EXTRACTED DATA:
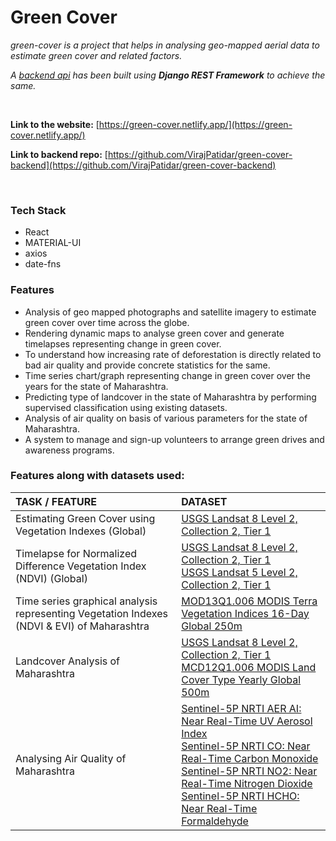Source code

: # Green Cover

_green-cover is a project that helps in analysing geo-mapped aerial data to estimate green cover and related factors._ <br/>

_A [backend api](https://github.com/VirajPatidar/green-cover-backend) has been built using **Django REST Framework** to achieve the same._

<br/>

**Link to the website:** [https://green-cover.netlify.app/](https://green-cover.netlify.app/) <br/>

**Link to backend repo:** [https://github.com/VirajPatidar/green-cover-backend](https://github.com/VirajPatidar/green-cover-backend)

<br/>

### Tech Stack ###
* React
* MATERIAL-UI
* axios
* date-fns


### Features ###
* Analysis of geo mapped photographs and satellite imagery to estimate green cover over time across the globe.
* Rendering dynamic maps to analyse green cover and generate timelapses representing change in green cover.
* To understand how increasing rate of deforestation is directly related to bad air quality and provide concrete statistics for the same. 
* Time series chart/graph representing change in green cover over the years for the state of Maharashtra.
* Predicting type of landcover in the state of Maharashtra by performing supervised classification using existing datasets. 
* Analysis of air quality on basis of various parameters for the state of Maharashtra.
* A system to manage and sign-up volunteers to arrange green drives and awareness programs.


### Features along with datasets used: ###

| TASK / FEATURE | DATASET |
| :---         | :---         
| Estimating Green Cover using Vegetation Indexes (Global)   | [USGS Landsat 8 Level 2, Collection 2, Tier 1](https://developers.google.com/earth-engine/datasets/catalog/LANDSAT_LC08_C02_T1_L2)    |
| Timelapse for Normalized Difference Vegetation Index (NDVI) (Global)     | [USGS Landsat 8 Level 2, Collection 2, Tier 1](https://developers.google.com/earth-engine/datasets/catalog/LANDSAT_LC08_C02_T1_L2) <br /> [USGS Landsat 5 Level 2, Collection 2, Tier 1](https://developers.google.com/earth-engine/datasets/catalog/LANDSAT_LT05_C02_T1_L2) |
| Time series graphical analysis representing Vegetation Indexes (NDVI & EVI) of Maharashtra     | [MOD13Q1.006 MODIS Terra Vegetation Indices 16-Day Global 250m](https://developers.google.com/earth-engine/datasets/catalog/MODIS_006_MOD13Q1)     |
| Landcover Analysis of Maharashtra     | [USGS Landsat 8 Level 2, Collection 2, Tier 1](https://developers.google.com/earth-engine/datasets/catalog/LANDSAT_LC08_C02_T1_L2) <br /> [MCD12Q1.006 MODIS Land Cover Type Yearly Global 500m](https://developers.google.com/earth-engine/datasets/catalog/MODIS_006_MCD12Q1)   |
| Analysing Air Quality of Maharashtra     | [Sentinel-5P NRTI AER AI: Near Real-Time UV Aerosol Index](https://developers.google.com/earth-engine/datasets/catalog/COPERNICUS_S5P_NRTI_L3_AER_AI) <br /> [Sentinel-5P NRTI CO: Near Real-Time Carbon Monoxide](https://developers.google.com/earth-engine/datasets/catalog/COPERNICUS_S5P_NRTI_L3_CO) <br /> [Sentinel-5P NRTI NO2: Near Real-Time Nitrogen Dioxide](https://developers.google.com/earth-engine/datasets/catalog/COPERNICUS_S5P_NRTI_L3_NO2) <br /> [Sentinel-5P NRTI HCHO: Near Real-Time Formaldehyde](https://developers.google.com/earth-engine/datasets/catalog/COPERNICUS_S5P_NRTI_L3_HCHO)   |


<br/>
<br/>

TASK DESCRIPTION: Return the records above in their entirety, word for word, with the pictures removed.

RESULT FOR THIS TASK:
Source code

: # Green Cover

_green-cover is a project that helps in analysing geo-mapped aerial data to estimate green cover and related factors._ <br/>

_A [backend api](https://github.com/VirajPatidar/green-cover-backend) has been built using **Django REST Framework** to achieve the same._

<br/>

**Link to the website:** [https://green-cover.netlify.app/](https://green-cover.netlify.app/) <br/>

**Link to backend repo:** [https://github.com/VirajPatidar/green-cover-backend](https://github.com/VirajPatidar/green-cover-backend)

<br/>

### Tech Stack ###
* React
* MATERIAL-UI
* axios
* date-fns


### Features ###
* Analysis of geo mapped photographs and satellite imagery to estimate green cover over time across the globe.
* Rendering dynamic maps to analyse green cover and generate timelapses representing change in green cover.
* To understand how increasing rate of deforestation is directly related to bad air quality and provide concrete statistics for the same. 
* Time series chart/graph representing change in green cover over the years for the state of Maharashtra.
* Predicting type of landcover in the state of Maharashtra by performing supervised classification using existing datasets. 
* Analysis of air quality on basis of various parameters for the state of Maharashtra.
* A system to manage and sign-up volunteers to arrange green drives and awareness programs.


### Features along with datasets used: ###

| TASK / FEATURE | DATASET |
| :---         | :---         
| Estimating Green Cover using Vegetation Indexes (Global)   | [USGS Landsat 8 Level 2, Collection 2, Tier 1](https://developers.google.com/earth-engine/datasets/catalog/LANDSAT_LC08_C02_T1_L2)    |
| Timelapse for Normalized Difference Vegetation Index (NDVI) (Global)     | [USGS Landsat 8 Level 2, Collection 2, Tier 1](https://developers.google.com/earth-engine/datasets/catalog/LANDSAT_LC08_C02_T1_L2) <br /> [USGS Landsat 5 Level 2, Collection 2, Tier 1](https://developers.google.com/earth-engine/datasets/catalog/LANDSAT_LT05_C02_T1_L2) |
| Time series graphical analysis representing Vegetation Indexes (NDVI & EVI) of Maharashtra     | [MOD13Q1.006 MODIS Terra Vegetation Indices 16-Day Global 250m](https://developers.google.com/earth-engine/datasets/catalog/MODIS_006_MOD13Q1)     |
| Landcover Analysis of Maharashtra     | [USGS Landsat 8 Level 2, Collection 2, Tier 1](https://developers.google.com/earth-engine/datasets/catalog/LANDSAT_LC08_C02_T1_L2) <br /> [MCD12Q1.006 MODIS Land Cover Type Yearly Global 500m](https://developers.google.com/earth-engine/datasets/catalog/MODIS_006_MCD12Q1)   |
| Analysing Air Quality of Maharashtra     | [Sentinel-5P NRTI AER AI: Near Real-Time UV Aerosol Index](https://developers.google.com/earth-engine/datasets/catalog/COPERNICUS_S5P_NRTI_L3_AER_AI) <br /> [Sentinel-5P NRTI CO: Near Real-Time Carbon Monoxide](https://developers.google.com/earth-engine/datasets/catalog/COPERNICUS_S5P_NRTI_L3_CO) <br /> [Sentinel-5P NRTI NO2: Near Real-Time Nitrogen Dioxide](https://developers.google.com/earth-engine/datasets/catalog/COPERNICUS_S5P_NRTI_L3_NO2) <br /> [Sentinel-5P NRTI HCHO: Near Real-Time Formaldehyde](https://developers.google.com/earth-engine/datasets/catalog/COPERNICUS_S5P_NRTI_L3_HCHO)   |


<br/>
<br/>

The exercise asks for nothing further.